ー甲斐健の旅日記ー

大阪城/豊臣秀吉が天下統一の拠点として築いた巨城

 大阪城は、豊臣秀吉が摂津国東成郡生玉壮大坂(現・大阪市中央区大阪城)に築いた巨城です。もともとこの地には、浄土真宗の本山・石山本願寺があったのですが、織田信長との10年にもわたる抗争の末、顕如(けんにょ)率いる石山本願寺は降伏し、この地は信長の所領となりました。信長が本能寺で倒れた後、天下統一事業を引き継いだ豊臣秀吉が、天正11年(1583)、この地に大阪城を築城することを決めました。秀吉は、信長が築いた安土城をモデルにしながら、それを凌ぐ日本一の城づくりを目指したといわれます。そしてわずか1年半で、まず天守が完成しました(天正13年〈1585〉)。この大阪城は、天下統一の拠点であるとともに、秀吉の権威の象徴でもあったため、天守の完成を最優先させたといいます。その後も城の工事は断続的に行われ、すべて完成したのは、築城開始から15年後の慶長3年(1598)でした。当時の大阪城の敷地面積(最外郭まで含む)は420万平方メートルと推定され、現在の大阪城公園の約4倍の広さを誇り、4重の堀に囲まれた日本一の城郭でした。

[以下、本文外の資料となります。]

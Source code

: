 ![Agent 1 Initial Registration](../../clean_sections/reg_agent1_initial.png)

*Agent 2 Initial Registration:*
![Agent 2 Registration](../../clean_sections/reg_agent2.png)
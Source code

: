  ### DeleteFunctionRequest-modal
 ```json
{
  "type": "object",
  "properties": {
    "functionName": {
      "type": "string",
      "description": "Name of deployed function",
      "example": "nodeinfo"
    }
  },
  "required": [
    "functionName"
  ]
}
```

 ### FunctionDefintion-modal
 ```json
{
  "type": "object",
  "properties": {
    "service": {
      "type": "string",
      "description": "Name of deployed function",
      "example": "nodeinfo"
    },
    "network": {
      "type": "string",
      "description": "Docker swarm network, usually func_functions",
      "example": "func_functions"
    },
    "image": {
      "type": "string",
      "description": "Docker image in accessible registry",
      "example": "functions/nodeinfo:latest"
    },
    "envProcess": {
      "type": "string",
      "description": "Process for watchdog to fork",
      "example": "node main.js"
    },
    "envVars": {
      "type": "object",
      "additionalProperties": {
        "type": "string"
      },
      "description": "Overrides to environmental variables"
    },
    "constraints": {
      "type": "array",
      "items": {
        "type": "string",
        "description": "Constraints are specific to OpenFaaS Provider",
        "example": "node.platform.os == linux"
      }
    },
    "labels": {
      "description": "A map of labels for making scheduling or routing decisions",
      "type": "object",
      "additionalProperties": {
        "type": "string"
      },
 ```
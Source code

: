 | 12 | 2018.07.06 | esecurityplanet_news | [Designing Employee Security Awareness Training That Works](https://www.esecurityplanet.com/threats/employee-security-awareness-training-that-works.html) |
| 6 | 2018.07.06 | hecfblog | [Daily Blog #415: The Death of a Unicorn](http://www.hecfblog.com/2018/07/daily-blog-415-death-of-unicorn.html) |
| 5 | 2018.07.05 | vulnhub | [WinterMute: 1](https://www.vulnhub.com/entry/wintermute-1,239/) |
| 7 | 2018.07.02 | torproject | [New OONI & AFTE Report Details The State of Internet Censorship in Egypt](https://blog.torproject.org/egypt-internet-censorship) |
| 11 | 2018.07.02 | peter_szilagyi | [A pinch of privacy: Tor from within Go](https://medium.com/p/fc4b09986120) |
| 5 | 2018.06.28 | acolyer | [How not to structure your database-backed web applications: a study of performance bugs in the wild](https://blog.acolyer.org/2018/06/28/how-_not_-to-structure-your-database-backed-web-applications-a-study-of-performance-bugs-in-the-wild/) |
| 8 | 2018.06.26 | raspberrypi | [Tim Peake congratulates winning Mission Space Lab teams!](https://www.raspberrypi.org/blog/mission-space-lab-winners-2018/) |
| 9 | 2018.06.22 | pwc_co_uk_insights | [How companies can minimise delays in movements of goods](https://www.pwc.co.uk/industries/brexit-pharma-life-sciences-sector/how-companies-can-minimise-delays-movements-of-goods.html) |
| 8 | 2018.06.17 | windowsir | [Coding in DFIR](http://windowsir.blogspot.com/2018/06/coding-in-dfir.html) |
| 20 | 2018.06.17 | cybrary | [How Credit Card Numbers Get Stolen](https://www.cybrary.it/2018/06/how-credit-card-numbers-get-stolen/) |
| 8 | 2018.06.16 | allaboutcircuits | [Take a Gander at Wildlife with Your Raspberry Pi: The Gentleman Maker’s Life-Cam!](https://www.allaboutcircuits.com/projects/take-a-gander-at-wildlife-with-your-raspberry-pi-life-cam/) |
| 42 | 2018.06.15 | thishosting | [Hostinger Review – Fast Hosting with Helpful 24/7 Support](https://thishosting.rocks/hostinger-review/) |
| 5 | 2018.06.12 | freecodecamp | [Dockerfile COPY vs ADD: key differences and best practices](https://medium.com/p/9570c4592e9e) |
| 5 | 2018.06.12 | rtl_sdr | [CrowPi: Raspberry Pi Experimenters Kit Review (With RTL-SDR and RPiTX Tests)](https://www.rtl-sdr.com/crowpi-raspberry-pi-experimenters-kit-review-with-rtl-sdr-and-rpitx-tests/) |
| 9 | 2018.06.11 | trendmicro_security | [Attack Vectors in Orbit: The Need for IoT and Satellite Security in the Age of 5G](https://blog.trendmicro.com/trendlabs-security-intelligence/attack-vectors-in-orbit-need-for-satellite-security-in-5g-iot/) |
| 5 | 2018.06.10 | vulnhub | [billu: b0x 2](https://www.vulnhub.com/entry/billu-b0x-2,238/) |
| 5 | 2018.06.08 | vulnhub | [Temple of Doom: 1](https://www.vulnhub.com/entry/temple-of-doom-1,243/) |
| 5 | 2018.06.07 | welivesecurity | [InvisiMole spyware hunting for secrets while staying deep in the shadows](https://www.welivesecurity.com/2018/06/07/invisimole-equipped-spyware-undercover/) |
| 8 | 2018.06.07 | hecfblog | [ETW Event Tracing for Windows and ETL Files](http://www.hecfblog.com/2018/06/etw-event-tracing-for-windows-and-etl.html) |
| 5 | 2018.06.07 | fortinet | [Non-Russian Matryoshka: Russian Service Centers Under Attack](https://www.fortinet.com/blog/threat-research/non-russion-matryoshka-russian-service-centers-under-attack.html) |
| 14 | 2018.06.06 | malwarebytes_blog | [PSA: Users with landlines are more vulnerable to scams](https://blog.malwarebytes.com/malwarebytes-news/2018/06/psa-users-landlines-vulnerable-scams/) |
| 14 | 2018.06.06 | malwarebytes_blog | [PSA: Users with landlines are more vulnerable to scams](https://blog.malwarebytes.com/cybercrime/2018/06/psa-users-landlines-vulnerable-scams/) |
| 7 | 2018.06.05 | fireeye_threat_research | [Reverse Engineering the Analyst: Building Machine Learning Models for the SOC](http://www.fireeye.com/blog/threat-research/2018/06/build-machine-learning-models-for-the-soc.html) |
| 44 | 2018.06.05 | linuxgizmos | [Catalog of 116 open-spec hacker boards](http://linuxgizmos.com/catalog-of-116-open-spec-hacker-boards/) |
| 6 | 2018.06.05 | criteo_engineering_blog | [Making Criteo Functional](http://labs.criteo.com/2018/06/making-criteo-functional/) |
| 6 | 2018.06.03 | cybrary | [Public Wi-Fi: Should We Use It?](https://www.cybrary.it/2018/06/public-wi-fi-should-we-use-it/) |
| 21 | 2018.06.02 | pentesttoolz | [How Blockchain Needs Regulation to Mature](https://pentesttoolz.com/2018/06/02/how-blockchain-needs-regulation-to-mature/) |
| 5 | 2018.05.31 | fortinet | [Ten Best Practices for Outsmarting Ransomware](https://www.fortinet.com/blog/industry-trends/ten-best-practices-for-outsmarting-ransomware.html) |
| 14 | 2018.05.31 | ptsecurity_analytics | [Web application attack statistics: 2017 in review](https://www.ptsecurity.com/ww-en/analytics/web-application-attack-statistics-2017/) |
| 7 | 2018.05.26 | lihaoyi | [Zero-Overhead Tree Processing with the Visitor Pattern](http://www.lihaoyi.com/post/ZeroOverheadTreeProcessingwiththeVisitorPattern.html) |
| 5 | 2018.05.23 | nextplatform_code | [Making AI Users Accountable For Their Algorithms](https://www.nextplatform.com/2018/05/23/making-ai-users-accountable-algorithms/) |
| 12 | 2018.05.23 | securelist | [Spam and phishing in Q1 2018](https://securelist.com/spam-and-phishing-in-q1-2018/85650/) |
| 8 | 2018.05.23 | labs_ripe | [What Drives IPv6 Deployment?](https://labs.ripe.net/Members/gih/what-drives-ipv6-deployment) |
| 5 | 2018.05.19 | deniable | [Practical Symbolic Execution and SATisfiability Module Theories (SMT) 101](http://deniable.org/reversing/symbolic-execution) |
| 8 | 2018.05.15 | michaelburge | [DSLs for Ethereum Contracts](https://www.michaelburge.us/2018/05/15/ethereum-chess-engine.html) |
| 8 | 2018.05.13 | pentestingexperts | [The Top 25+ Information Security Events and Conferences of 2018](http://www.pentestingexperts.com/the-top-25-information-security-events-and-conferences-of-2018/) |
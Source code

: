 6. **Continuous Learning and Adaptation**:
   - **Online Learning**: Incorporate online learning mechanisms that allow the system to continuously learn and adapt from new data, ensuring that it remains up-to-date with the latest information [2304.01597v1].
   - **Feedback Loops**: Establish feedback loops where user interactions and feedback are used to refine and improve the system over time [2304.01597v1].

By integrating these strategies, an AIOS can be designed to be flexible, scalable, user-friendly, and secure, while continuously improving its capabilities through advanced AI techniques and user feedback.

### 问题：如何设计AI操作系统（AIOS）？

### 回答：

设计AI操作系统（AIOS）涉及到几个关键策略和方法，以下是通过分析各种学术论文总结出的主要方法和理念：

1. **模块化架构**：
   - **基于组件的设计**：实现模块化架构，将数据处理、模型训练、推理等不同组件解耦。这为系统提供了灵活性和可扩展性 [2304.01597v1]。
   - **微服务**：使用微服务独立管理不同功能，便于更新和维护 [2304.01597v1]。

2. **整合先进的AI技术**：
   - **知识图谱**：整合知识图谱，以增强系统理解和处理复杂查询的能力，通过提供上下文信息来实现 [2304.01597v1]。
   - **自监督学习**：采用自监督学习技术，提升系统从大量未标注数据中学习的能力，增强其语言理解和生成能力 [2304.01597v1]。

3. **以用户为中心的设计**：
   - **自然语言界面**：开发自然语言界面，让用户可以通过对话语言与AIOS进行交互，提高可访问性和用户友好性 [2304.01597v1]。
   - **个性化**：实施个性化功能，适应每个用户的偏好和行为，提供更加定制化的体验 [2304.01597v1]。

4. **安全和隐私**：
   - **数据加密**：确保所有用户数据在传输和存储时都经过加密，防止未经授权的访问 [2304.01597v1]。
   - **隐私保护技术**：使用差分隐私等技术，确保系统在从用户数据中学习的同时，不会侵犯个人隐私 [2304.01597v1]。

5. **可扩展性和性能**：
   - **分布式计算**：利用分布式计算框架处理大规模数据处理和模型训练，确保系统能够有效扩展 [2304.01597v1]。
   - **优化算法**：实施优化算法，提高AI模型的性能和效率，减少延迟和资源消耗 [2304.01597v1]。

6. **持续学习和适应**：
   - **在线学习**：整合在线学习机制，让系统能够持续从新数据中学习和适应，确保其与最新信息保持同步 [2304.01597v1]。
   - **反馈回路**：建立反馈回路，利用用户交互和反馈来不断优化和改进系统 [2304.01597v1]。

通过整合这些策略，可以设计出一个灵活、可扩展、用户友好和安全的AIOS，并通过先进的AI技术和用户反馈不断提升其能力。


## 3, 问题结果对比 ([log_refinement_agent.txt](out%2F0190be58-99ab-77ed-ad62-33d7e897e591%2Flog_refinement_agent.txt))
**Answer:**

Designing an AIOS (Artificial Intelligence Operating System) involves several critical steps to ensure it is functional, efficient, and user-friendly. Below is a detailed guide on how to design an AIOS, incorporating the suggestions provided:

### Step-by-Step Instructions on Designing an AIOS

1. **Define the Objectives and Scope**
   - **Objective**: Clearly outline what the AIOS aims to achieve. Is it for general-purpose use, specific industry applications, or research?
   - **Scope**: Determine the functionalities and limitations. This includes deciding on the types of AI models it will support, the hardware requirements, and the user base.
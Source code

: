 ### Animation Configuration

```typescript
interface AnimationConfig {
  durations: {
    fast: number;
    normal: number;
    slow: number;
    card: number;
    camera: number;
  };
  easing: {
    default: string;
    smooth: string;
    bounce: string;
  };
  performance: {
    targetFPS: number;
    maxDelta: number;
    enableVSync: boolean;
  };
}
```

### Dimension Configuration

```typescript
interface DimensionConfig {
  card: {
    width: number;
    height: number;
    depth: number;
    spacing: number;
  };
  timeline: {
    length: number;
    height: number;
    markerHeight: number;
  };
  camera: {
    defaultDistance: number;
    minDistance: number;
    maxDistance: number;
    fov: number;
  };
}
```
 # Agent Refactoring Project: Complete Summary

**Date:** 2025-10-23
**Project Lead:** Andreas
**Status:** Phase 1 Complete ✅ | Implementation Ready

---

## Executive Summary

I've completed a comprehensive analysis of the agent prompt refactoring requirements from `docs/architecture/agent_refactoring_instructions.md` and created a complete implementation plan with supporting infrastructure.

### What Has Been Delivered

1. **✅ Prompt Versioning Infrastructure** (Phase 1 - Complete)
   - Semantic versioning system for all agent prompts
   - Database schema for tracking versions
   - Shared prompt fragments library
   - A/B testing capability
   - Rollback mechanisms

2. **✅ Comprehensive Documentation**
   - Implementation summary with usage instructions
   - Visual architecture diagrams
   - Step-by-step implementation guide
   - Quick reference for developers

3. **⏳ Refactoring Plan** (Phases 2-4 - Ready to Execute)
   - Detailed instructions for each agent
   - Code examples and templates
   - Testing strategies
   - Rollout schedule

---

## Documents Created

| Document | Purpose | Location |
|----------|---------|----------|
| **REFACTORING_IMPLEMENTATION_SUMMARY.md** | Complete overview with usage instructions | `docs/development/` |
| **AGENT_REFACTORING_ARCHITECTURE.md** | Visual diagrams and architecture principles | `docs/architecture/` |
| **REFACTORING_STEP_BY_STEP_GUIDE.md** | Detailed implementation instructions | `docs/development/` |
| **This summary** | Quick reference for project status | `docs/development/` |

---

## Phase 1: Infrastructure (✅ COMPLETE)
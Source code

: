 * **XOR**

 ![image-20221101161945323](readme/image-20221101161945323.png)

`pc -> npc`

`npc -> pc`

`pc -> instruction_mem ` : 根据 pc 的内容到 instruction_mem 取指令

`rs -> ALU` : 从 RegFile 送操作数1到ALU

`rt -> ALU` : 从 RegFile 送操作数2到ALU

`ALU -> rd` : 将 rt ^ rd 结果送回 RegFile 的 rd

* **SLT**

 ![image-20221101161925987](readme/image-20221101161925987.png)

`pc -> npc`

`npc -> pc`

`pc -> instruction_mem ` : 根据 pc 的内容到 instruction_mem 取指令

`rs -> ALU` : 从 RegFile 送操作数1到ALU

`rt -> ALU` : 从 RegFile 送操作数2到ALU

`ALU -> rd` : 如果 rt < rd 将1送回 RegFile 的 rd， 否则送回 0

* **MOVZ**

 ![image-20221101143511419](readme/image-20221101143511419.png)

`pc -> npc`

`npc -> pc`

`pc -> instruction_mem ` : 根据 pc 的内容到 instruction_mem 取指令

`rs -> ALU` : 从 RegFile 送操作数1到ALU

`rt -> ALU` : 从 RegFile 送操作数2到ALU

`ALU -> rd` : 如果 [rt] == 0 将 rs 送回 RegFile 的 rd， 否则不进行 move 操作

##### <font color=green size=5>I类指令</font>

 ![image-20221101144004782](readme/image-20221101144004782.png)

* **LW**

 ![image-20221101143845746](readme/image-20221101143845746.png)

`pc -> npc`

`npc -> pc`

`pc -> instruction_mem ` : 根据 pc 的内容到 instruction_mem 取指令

 秀吉の死後は、嫡男の秀頼が生母淀の方とともに大阪城に移り、城主となりました。慶長5年(1600)の関ケ原の戦いで西軍がやぶれたのち、豊臣氏は220万石から63万7千石に減俸されましたが、大阪城はまだ秀頼のものでした。その後、大阪夏の陣(慶長19年<1614>)で秀頼と淀の方は自害し豊臣氏は滅亡しました。さらに、大阪城もほとんどの建物が焼失してしまいました。大阪は幕府直轄領となりましたが、元和6年(1620)、徳川2代将軍・秀忠が大阪城再興をスタートさせました。全国の大名(64家)を動員した工事は9年にわたり、新大阪城は寛永6年(1629)に完成しました(天守の完成は、寛永3年<1626>)。将軍・秀忠の意向により、新大阪城の石垣はより高く、堀はより深く造られました。そのため、旧大阪城跡地に盛り土が行われ、その遺構は土中深くに埋められてしまいました。現在見ることのできる大阪城の遺構は、すべて徳川時代に築かれたものです。

 江戸時代、大阪城はたびたび火災に見舞われました。特に寛文5年(1665)、落雷によって天守が焼失してしまい、昭和になって再建されるまで大阪城は天守を持たない城となってしまいました。さらに幕末から明治維新にかけての混乱の中で、幕臣の一部が大阪城に火を放ち、御殿や櫓(やぐら)など多くの建物が焼失してしまいました。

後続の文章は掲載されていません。